= Joe Smooth =

American music producer and DJ

Joseph Lorenzo Jr. Welbon (born May 9, 1963), known by the stage name Joe Smooth, is an American house music DJ and Record producer, who gained international acclaim during the early 1980s. By the new millennium he held the reputation of working with acts like Destiny's Child, Ludacris, New Order, Whitney Houston, and many others across genres. He is often credited as essential to the creation of house music as a genre, with co-production of the Chip E "Jack Trax" EP, and became an influence to major groups like Daft Punk, who often played Joe Smooth's music during early live shows.
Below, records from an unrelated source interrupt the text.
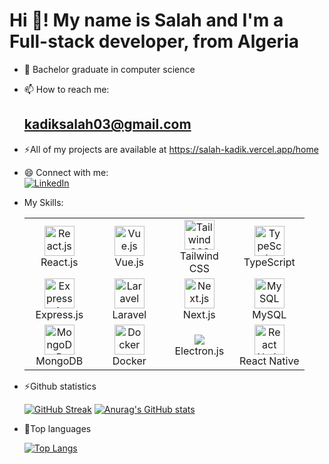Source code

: # Hi 👋! My name is Salah and I'm a Full-stack developer, from Algeria  
- 🌱 Bachelor graduate in computer science  
- 📫 How to reach me:
  ## kadiksalah03@gmail.com  
- ⚡All of my projects are available at https://salah-kadik.vercel.app/home
- 😄 Connect with me:  
  [![LinkedIn](https://img.icons8.com/fluent/64/000000/linkedin.png)](https://dz.linkedin.com/in/salah-eddine-kadik-6b3889284)  


- My Skills:
        <table>
          <tr>
            <td align="center" width="96">
              <img src="https://img.icons8.com/color/48/000000/react-native.png" alt="React.js" width="48" height="48"/>
              <br>React.js
            </td>
            <td align="center" width="96">
              <img src="https://img.icons8.com/color/48/000000/vue-js.png" alt="Vue.js" width="48" height="48"/>
              <br>Vue.js
            </td>
            <td align="center" width="96">
              <img src="https://img.icons8.com/color/48/000000/tailwindcss.png" alt="Tailwind CSS" width="48" height="48"/>
              <br>Tailwind CSS
            </td>
             <td align="center" width="96">
              <img src="https://img.icons8.com/color/48/000000/typescript.png" alt="TypeScript" width="48" height="48"/>
              <br>TypeScript
            </td>
          </tr>
          <tr>
            <td align="center" width="96">
              <img src="https://img.icons8.com/color/48/000000/express-js.png" alt="Express.js" width="48" height="48"/>
              <br>Express.js
            </td>
            <td align="center" width="96">
              <img src="https://img.icons8.com/fluency/48/000000/laravel.png" alt="Laravel" width="48" height="48"/>
              <br>Laravel
            </td>
            <td align="center" width="96">
              <img src="https://img.icons8.com/color/48/000000/nextjs.png" alt="Next.js" width="48" height="48"/>
              <br>Next.js
            </td>
              <td align="center" width="96">
              <img src="https://img.icons8.com/color/48/000000/mysql-logo.png" alt="MySQL" width="48" height="48"/>
              <br>MySQL
            </td>
          </tr>
          <tr>
            <td align="center" width="96">
              <img src="https://img.icons8.com/color/48/000000/mongodb.png" alt="MongoDB" width="48" height="48"/>
              <br>MongoDB
            </td>
            <td align="center" width="96">
              <img src="https://img.icons8.com/fluency/48/000000/docker.png" alt="Docker" width="48" height="48"/>
              <br>Docker
            </td>
            <td align="center" width="96">
              <img src="https://cdn.jsdelivr.net/gh/devicons/devicon/icons/electron/electron-original.svg"/>
              <br>Electron.js
            </td>
            <td align="center" width="96">
              <img src="https://reactnative.dev/img/header_logo.svg" alt="React Native" width="48" height="48"/>
              <br>React Native
            </td>
          </tr>
        </table>


- ⚡Github statistics


  <p align="start">
    <a href="https://git.io/streak-stats" style="display: inline-block;">
      <img src="https://streak-stats.demolab.com?user=kadik23&theme=highcontrast" alt="GitHub Streak" />
    </a>
    <a href="https://github.com/anuraghazra/github-readme-stats" style="display: inline-block;">
      <img src="https://github-readme-stats.vercel.app/api?username=kadik23&show_icons=true&bg_color=00000000" alt="Anurag's GitHub stats"/>
    </a>
  </p>



- 🔭Top languages

    
  <p align="start">
    <a href="https://github.com/anuraghazra/github-readme-stats">
      <img src="https://github-readme-stats.vercel.app/api/top-langs/?username=kadik23&bg_color=00000000" alt="Top Langs"/>
    </a>
  </p>
<!--
**kadik23/kadik23** is a ✨ _special_ ✨ repository because its `README.md` (this file) appears on your GitHub profile.

Here are some ideas to get you started:

- 🔭 I’m currently working on ...
- 🌱 I’m currently learning ...
- 👯 I’m looking to collaborate on ...
- 🤔 I’m looking for help with ...
- 💬 Ask me about ...
- 📫 How to reach me: ...
- 😄 Pronouns: ...
- ⚡ Fun fact: ...
-->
Joe Smooth has earned gold and platinum record awards for his work. In 2015 he started his own record label, Indie Art Music, focusing on producing music in all genres and all areas of the music industry. In 2023 the label merged with the Atlantic Traxx Group run by legendary industry music manager and A&R Michael Hague to form IAM TRAXX which will continue the original label's ethics of releasing quality dance and electronic music of all genres from both major and upcoming artists worldwide.

==Biography==
===Early life===
Joe Smooth is a self-taught musician and started creating original music at the age of 12. During his teenage years, he began to make a name for himself as a DJ in the underground Chicago music scene. He is credited as essential to the creation of house music as a genre and the support of the culture surrounding it. During his 20s he became an essential DJ for Smart Bar from 1983 to 1985 at which point he became main dj and musical director at Limelight and Charlie Club in Chicago. In 1990 Joe Smooth opened the second iteration of The Warehouse with partners Julian Jumpin Perez and Rocky Jones of DJ International.

===Career===
Joe Smooth gained international acclaim with the release of his late 1980s tracks "Promised Land" (featuring Anthony Thomas), "They Want to be Free," (featuring Joe Smooth on vocals) a song commissioned by CNN and Nelson Mandela's support team to be played in the background of his televised release from prison." He is best known for "Promised Land," which is considered one of the top house records of all time and spoke of how humans, as brothers and sisters, should unite in love and thrive in paradise. Joe Smooth's song has been covered several times and is still played today. Originally released in 1987, it peaked at No. 56 in the UK Singles Chart in February 1989, following the Top 40 success of a cover version by The Style Council. An album of the same title became available in 1988, and a music video was produced for the single. A follow-up album, Rejoice, was released in 1990, which featured the hit single "They Want to be Free."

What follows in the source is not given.